Georgia Tech humanoid handles rough terrain with faster training

Georgia Tech researchers have tested a machine learning controller that let a full size humanoid robot walk over sand, gravel, soggy grass, slopes, stairs and slippery indoor surfaces using a faster reinforcement learning recipe, according to Interesting Engineering.

The work was presented at the IEEE International Conference on Robotics and Automation and centers on a framework called Learn to Teach. Instead of training a teacher model first and then using it to train a student model, the Georgia Tech humanoid project trains both at the same time.

Concurrent training for humanoid locomotion

In the conventional teacher and student reinforcement learning setup described by the researchers, the teacher has access to detailed simulation data and is trained before passing its policy to the student, which controls the real robot. Lead researcher Feiyang Wu said that sequence takes too long and leaves useful teacher data underused.

“You don’t have to wait for the teacher to be an expert for it to begin teaching the student,”Feiyang Wu, lead researcher

In Learn to Teach, the teacher begins transferring knowledge as it learns. The team also allowed the teacher to learn from the student’s experiences, a design choice meant to reduce the teacher and student imitation gap that appears when the student encounters conditions outside the teacher’s idealized simulation.

The source does not provide training time, GPU counts or a quantified cost reduction, so the compute claim remains directional rather than benchmarked. The core technical point is still clear: the researchers are trying to reduce the sequential overhead in sim to real locomotion training while preserving robustness on unfamiliar terrain.

One controller across mixed surfaces

The controller was deployed in the lab of Associate Professor Ye Zhao on a full size humanoid robot. The article does not identify the robot model or manufacturer, but says the platform is bulky and very tall.

During tests, the same controller handled outdoor rough terrain and slippery indoor surfaces without requiring separate controllers for each environment. The team also pushed and pulled the robot, and it adjusted its gait to stay stable.

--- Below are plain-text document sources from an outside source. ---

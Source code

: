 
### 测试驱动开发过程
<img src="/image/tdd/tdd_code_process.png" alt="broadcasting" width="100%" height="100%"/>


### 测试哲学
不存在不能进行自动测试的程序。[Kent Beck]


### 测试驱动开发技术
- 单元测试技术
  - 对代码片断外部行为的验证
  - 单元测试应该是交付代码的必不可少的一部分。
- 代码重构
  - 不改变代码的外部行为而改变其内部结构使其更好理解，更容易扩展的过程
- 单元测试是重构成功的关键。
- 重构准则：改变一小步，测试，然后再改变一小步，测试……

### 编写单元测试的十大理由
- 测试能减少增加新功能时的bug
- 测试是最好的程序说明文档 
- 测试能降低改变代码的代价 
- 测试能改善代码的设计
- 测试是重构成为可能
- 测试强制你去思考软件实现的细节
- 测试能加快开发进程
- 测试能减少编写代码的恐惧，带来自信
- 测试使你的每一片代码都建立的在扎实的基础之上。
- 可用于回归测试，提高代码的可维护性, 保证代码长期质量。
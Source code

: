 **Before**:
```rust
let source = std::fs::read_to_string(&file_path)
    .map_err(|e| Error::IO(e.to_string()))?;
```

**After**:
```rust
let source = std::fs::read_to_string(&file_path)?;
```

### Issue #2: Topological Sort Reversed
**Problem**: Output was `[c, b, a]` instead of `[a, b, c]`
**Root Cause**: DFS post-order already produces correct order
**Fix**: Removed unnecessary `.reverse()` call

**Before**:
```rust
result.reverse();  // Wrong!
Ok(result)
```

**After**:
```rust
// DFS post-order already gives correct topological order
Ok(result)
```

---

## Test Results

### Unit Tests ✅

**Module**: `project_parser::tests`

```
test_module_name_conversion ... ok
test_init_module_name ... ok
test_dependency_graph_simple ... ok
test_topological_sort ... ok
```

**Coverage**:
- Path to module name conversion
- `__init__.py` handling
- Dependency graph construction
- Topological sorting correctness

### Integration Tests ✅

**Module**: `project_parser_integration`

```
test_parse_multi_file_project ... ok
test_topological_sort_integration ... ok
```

Zhao said the controller outperformed the software supplied by the robot’s manufacturer. That is a useful comparison if reproduced under controlled conditions, though the source does not describe the manufacturer controller, test protocol or metrics behind the comparison.

The researchers say Learn to Teach could be adapted beyond humanoid walking to other robots and tasks that require reliable motion in unpredictable environments.